日本地球惑星科学連合2022年大会

講演情報

[E] 口頭発表

セッション記号 P (宇宙惑星科学) » P-EM 太陽地球系科学・宇宙電磁気学・宇宙環境

[P-EM12] 太陽地球系結合過程の研究基盤形成

2022年5月26日(木) 10:45 〜 12:15 302 (幕張メッセ国際会議場)

コンビーナ:山本 衛(京都大学生存圏研究所)、コンビーナ:小川 泰信(国立極地研究所)、野澤 悟徳(名古屋大学宇宙地球環境研究所)、コンビーナ:吉川 顕正(九州大学大学院理学研究院地球惑星科学部門)、座長:小川 泰信(国立極地研究所)、吉川 顕正(九州大学大学院理学研究院地球惑星科学部門)

10:45 〜 11:15

[PEM12-07] 惑星間空間シンチレーション観測を用いた太陽風研究と太陽圏科学

★招待講演

*岩井 一正1徳丸 宗利1藤木 謙一1 (1.名古屋大学 宇宙地球環境研究所)

キーワード:太陽風、太陽圏、コロナ質量放出、宇宙天気、惑星間空間シンチレーション、フェーズドアレイ

太陽から噴き出す高速のプラズマ流である太陽風は地球を含む全ての惑星系を包含する広大な領域「太陽圏」を形成している。太陽風は時に秒速800kmもの高速になって地球に到来し、地球周辺環境に大きな擾乱を与える。この擾乱によって、通信障害や人工衛星障害など、社会インフラが甚大な被害を被る場合もある。太陽風中の擾乱が電波を散乱することで惑星間空間シンチレーション(IPS)現象が発生する。地上の電波望遠鏡を用いたIPS観測はグローバルな太陽圏構造を理解する上で重要な手法となってきた。名古屋大学では327MHz帯域において、最大約4000平方メートルの物理開口面積を持つシリンドリカルパラボラアンテナからなる独自のIPS観測装置を開発し、国内3カ所に設置することで、地上電波観測から太陽風の観測に取り組んできた。

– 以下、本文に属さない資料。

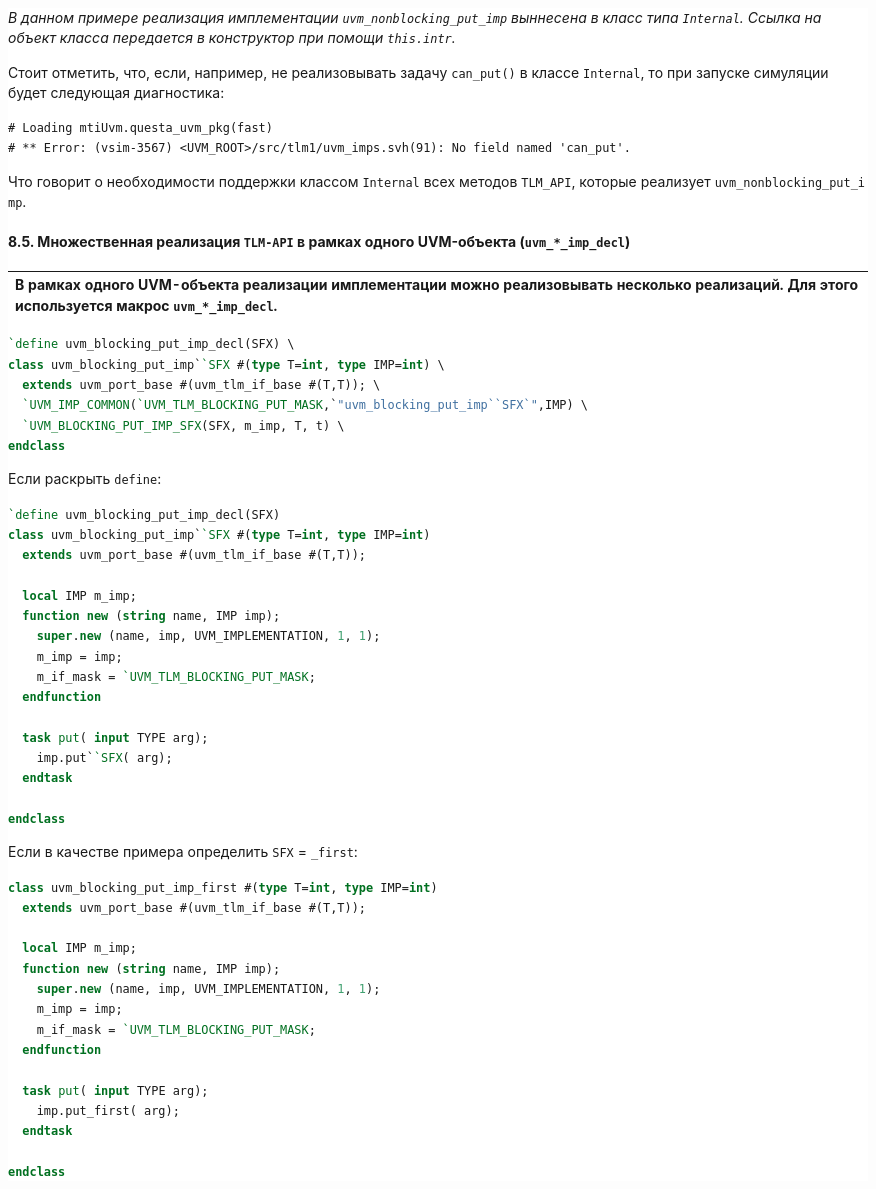 
_В данном примере реализация имплементации `uvm_nonblocking_put_imp` выннесена в класс типа `Internal`. Ссылка на объект класса передается в конструктор при помощи `this.intr`._

Стоит отметить, что, если, например, не реализовывать задачу `can_put()` в классе `Internal`, то при запуске симуляции будет следующая диагностика:

```
# Loading mtiUvm.questa_uvm_pkg(fast)
# ** Error: (vsim-3567) <UVM_ROOT>/src/tlm1/uvm_imps.svh(91): No field named 'can_put'.
```

Что говорит о необходимости поддержки классом `Internal` всех методов `TLM_API`, которые реализует `uvm_nonblocking_put_imp`.

#### 8.5. Множественная реализация `TLM-API` в рамках одного UVM-объекта (`uvm_*_imp_decl`)

|В рамках одного UVM-объекта реализации имплементации можно реализовывать несколько реализаций. Для этого используется макрос `uvm_*_imp_decl`.|
|:---|

```systemverilog
`define uvm_blocking_put_imp_decl(SFX) \
class uvm_blocking_put_imp``SFX #(type T=int, type IMP=int) \
  extends uvm_port_base #(uvm_tlm_if_base #(T,T)); \
  `UVM_IMP_COMMON(`UVM_TLM_BLOCKING_PUT_MASK,`"uvm_blocking_put_imp``SFX`",IMP) \
  `UVM_BLOCKING_PUT_IMP_SFX(SFX, m_imp, T, t) \
endclass
```

Если раскрыть `define`:

```systemverilog
`define uvm_blocking_put_imp_decl(SFX)
class uvm_blocking_put_imp``SFX #(type T=int, type IMP=int)
  extends uvm_port_base #(uvm_tlm_if_base #(T,T));

  local IMP m_imp;
  function new (string name, IMP imp);
    super.new (name, imp, UVM_IMPLEMENTATION, 1, 1);
    m_imp = imp;
    m_if_mask = `UVM_TLM_BLOCKING_PUT_MASK;
  endfunction

  task put( input TYPE arg);
    imp.put``SFX( arg);
  endtask

endclass
```

Если в качестве примера определить `SFX` = `_first`:

```systemverilog
class uvm_blocking_put_imp_first #(type T=int, type IMP=int)
  extends uvm_port_base #(uvm_tlm_if_base #(T,T));

  local IMP m_imp;
  function new (string name, IMP imp);
    super.new (name, imp, UVM_IMPLEMENTATION, 1, 1);
    m_imp = imp;
    m_if_mask = `UVM_TLM_BLOCKING_PUT_MASK;
  endfunction

  task put( input TYPE arg);
    imp.put_first( arg);
  endtask

endclass
```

得られた太陽風データはグローバルな太陽圏構造の理解に貢献することに加え、惑星間空間を伝搬中のコロナ質量放出現象を効率良く検出し、その地球への到来予測を可能とすることで、宇宙天気予報の高精度化にも貢献してきた。一方、太陽風の加速過程の理解や、太陽風予測の高精度化にはIPS観測の稠密化が必要であることがわかってきた。そこで、本研究では次世代の太陽風観測装置の計画を進めている。本計画では、多数のアンテナから構成される平面フェーズドアレイアンテナを建設し、そこに研究代表者らの開発したデジタルフェーズドアレイ装置を搭載することで、多数の方向を同時に観測できる次世代太陽風観測装置を開発する。これを用いた太陽風の多方向同時観測で、既存装置の10倍の太陽風観測を実現する。本計画は太陽風の理解や宇宙天気予報の高精度化に大きく貢献することに加えて、多様な関連プロジェクトとの連携から太陽地球系の包括的理解にも貢献できると考えられる。